METRN modulates immune escape via CD8(+) T cells in breast cancer progression through IL-6 signaling pathway.

BACKGROUND: Breast cancer remains one of the most prevalent and lethal cancers among women, with a notable risk of recurrence and metastasis. Meteorin (METRN) is a newly discovered cytokine that plays a critical role in neurodevelopment and immune regulation. However, its involvement in breast cancer, particularly in modulating the immune microenvironment, is not well understood. This study aims to investigate the role of METRN in breast cancer progression and to elucidate its potential function in regulating interleukin-6 (IL-6)-mediated cluster of differentiation 8 positive (CD8(+)) T cell activity.
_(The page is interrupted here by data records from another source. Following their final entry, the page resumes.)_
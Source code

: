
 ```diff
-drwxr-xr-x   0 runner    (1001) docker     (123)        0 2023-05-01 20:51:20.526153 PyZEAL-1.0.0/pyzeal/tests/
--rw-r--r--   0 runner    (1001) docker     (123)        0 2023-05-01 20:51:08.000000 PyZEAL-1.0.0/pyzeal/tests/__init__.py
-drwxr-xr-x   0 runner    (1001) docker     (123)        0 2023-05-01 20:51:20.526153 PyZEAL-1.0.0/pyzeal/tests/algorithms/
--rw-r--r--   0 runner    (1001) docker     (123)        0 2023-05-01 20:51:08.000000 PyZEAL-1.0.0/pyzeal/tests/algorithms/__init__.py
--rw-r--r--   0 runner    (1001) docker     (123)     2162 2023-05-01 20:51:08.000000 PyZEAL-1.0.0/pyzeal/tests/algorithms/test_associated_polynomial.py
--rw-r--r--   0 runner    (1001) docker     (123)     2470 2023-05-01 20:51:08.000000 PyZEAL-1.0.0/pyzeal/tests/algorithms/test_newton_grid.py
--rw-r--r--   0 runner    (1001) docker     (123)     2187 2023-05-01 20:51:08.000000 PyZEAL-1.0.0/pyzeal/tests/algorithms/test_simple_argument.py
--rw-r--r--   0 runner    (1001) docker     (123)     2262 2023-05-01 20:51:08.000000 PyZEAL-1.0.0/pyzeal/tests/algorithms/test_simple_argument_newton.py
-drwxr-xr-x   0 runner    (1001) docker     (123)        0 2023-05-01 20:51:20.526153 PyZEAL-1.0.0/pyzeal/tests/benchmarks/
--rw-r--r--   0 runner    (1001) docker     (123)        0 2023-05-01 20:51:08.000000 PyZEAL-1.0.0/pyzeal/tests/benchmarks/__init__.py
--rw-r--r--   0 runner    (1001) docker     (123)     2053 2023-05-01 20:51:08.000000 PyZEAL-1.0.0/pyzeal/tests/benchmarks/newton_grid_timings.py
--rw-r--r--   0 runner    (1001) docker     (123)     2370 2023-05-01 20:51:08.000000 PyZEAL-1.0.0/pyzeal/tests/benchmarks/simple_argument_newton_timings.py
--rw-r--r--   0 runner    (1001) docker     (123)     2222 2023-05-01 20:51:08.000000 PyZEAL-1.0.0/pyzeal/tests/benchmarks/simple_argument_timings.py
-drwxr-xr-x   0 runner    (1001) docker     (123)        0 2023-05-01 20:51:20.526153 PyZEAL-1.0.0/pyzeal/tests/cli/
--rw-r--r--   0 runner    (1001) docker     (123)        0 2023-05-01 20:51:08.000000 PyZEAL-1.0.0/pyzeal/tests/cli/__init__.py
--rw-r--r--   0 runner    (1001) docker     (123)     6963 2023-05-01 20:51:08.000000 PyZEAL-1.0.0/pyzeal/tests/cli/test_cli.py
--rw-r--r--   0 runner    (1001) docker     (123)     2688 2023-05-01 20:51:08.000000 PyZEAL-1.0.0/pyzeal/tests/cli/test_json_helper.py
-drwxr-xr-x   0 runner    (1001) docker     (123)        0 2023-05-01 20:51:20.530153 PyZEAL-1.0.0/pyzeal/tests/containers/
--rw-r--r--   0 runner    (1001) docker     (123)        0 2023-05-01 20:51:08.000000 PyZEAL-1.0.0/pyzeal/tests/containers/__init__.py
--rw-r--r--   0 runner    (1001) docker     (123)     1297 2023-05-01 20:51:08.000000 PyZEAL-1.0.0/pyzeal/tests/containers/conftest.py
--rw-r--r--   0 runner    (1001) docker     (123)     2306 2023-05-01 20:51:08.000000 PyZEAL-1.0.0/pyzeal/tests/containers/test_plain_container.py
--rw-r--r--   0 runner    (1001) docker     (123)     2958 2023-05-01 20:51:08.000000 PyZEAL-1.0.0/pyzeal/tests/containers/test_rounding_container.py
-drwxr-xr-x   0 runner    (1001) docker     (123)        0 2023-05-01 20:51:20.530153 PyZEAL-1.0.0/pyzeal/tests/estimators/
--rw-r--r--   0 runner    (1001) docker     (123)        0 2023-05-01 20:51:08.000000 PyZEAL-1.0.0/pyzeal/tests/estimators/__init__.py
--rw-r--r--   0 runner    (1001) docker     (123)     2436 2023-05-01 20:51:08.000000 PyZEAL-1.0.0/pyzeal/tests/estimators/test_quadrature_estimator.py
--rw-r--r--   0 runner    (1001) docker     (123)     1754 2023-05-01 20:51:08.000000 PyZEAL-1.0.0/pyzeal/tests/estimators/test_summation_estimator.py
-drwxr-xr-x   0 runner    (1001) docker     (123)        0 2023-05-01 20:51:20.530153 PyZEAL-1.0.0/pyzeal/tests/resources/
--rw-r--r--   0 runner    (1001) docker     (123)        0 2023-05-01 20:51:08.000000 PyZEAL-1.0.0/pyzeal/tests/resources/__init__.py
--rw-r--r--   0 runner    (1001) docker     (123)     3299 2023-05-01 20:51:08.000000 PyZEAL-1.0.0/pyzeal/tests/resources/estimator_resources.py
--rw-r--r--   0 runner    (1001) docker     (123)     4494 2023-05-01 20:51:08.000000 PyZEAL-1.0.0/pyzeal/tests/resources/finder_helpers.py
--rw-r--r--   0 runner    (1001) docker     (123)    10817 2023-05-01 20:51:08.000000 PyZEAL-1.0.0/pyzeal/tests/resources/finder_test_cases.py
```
METHODS: We used bioinformatics tools to analyze METRN's diagnostic and prognostic value in breast cancer, validated the findings with clinical samples, and examined METRN's effects on cell behavior using MCF-7, MDA-MB-231, and SKBR3 cell lines. We assessed cell proliferation, migration, invasion, and apoptosis, and studied METRN's interaction with IL-6 in modulating CD8(+) T cell function using enzyme-linked immunosorbent assay (ELISA) and quantitative PCR (qPCR). In vivo, tumor growth was evaluated in non-obese diabetic/severe combined immunodeficient (NOD/SCID) mice, which lack adaptive immunity and thus reflect tumor cell-intrinsic effects. RESULTS: Bioinformatics analysis showed that METRN was highly expressed in breast cancer and correlated with poor prognosis. METRN inhibition reduced tumor cell proliferation, migration and invasion, while increasing apoptosis. In vitro co-culture assays showed that METRN knockdown increased IL-6 production and enhanced CD8(+) T-cell effector function, whereas IL-6 silencing abrogated these effects. CD8 staining was also performed and was shown for completeness. However, given that NOD/SCID mice lacked adaptive immunity, these signals cannot be interpreted as functional CD8(+) T-cell infiltration, but were presented as technical staining results. CONCLUSIONS: METRN promotes breast cancer progression through tumor-intrinsic mechanisms, while in vitro and bioinformatics analyses further indicate that METRN regulates IL-6-linked CD8(+) T-cell activity. These findings highlight METRN as a potential biomarker and therapeutic target in breast cancer, while further validation in immunocompetent or humanized mouse models will be required to assess its role in immunotherapy.